A aceleração social pode ser dividida em três categorias: tecnológica, mudanças sociais e ritmo de vida. (Taiyou Nomachi/Getty Images)
Colunista
Publicado em 28 de junho de 2024 às 14h29.
Última atualização em 28 de junho de 2024 às 14h52.
Imagine um executivo de uma grande empresa: Paulo, que trabalha 11 horas por dia, responde a e-mails durante o jantar e verifica mensagens do trabalho antes de dormir. Ele raramente tira férias e, quando o faz, sente-se culpado por não estar "produzindo".
Imagine, então, se fosse uma executiva: Joana, que carrega a dupla jornada: profissional e doméstica (casa e filhos). Paulo e Joana representam muitos profissionais da nossa sociedade contemporânea, pressionados a fazer mais em menos tempo.
Assim como eles, comemos rápido, dormimos pouco e dedicamos menos tempo do que gostaríamos à família. Vivemos com a sensação de que o mundo sempre oferece mais do que pode ser vivido ao longo de uma vida. Essas questões refletem uma realidade cruel onde o tempo percebido do mundo e o tempo da vida individual divergem dramaticamente no mundo moderno. A aceleração do ritmo de vida criou a ilusão do equilíbrio estático entre a vida pessoal e profissional.

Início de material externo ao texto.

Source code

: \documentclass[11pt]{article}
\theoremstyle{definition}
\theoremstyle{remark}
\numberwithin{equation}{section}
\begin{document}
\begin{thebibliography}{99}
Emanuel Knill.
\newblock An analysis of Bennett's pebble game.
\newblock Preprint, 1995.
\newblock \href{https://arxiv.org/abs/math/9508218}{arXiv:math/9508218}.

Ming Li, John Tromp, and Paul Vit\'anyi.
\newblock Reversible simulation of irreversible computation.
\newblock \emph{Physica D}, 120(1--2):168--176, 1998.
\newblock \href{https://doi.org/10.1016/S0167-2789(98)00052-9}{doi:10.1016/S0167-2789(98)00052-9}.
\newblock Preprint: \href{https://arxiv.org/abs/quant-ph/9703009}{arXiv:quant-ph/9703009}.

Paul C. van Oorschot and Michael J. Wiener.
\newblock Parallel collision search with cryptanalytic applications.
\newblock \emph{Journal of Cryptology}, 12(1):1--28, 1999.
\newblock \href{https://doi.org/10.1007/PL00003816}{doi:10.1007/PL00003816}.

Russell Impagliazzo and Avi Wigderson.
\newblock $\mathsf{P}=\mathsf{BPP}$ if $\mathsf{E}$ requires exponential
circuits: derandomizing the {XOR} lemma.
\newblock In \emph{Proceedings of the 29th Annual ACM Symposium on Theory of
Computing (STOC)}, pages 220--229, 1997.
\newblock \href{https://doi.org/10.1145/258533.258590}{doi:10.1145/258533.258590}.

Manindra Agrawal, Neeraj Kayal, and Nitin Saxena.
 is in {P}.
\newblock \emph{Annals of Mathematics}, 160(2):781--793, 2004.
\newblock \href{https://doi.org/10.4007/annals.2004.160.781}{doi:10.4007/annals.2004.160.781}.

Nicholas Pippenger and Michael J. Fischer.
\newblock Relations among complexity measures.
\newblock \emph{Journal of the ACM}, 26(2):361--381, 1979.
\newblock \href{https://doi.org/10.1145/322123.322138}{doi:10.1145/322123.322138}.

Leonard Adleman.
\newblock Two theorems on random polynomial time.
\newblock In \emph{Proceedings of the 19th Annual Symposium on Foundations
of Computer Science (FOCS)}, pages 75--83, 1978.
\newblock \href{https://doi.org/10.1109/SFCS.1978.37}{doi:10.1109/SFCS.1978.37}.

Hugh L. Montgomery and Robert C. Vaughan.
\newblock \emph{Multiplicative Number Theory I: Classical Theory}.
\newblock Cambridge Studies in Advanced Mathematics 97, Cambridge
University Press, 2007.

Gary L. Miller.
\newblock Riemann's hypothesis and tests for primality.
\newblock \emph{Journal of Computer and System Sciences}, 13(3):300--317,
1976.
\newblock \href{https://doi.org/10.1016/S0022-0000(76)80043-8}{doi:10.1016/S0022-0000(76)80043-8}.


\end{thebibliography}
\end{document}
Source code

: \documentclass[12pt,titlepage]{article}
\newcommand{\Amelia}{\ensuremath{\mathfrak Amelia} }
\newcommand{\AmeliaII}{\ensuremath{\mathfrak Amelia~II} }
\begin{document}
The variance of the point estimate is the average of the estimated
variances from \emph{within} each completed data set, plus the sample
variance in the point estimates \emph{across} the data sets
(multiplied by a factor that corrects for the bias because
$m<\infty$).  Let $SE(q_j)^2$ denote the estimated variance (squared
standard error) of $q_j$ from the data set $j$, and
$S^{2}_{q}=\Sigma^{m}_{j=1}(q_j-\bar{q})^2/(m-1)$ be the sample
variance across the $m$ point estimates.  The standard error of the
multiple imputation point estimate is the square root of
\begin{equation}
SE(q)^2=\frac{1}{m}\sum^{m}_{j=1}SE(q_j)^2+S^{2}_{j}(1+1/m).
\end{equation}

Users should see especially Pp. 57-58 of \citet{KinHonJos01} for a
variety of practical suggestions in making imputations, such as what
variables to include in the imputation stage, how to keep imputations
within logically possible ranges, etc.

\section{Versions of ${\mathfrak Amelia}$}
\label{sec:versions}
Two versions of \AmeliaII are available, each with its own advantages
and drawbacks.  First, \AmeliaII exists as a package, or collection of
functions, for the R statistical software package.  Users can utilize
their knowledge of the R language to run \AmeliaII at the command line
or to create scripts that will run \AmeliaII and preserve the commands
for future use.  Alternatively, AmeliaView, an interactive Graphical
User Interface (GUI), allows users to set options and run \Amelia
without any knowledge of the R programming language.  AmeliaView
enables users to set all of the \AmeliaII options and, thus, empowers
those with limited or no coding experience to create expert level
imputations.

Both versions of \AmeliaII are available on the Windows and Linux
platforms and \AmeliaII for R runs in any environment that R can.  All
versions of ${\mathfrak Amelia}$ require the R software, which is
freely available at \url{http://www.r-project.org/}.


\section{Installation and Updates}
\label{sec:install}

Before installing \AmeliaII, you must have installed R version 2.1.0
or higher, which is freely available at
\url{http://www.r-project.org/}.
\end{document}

No mundo acelerado, não podemos parar e descansar, interromper a corrida e assegurar posição, uma vez que ou subimos ou caímos. Não há ponto de equilíbrio, pois ficar parado equivale a ficar para trás. Assim, sempre nos sentimos pressionados. “Tirar férias prolongadas” significa ficar desatualizado no que acontece na empresa; assim que limpamos nossa caixa de mensagens e focamos em outra atividade, começamos a ficar para trás de novo, e nossa “caixa de entrada” volta a encher silenciosamente.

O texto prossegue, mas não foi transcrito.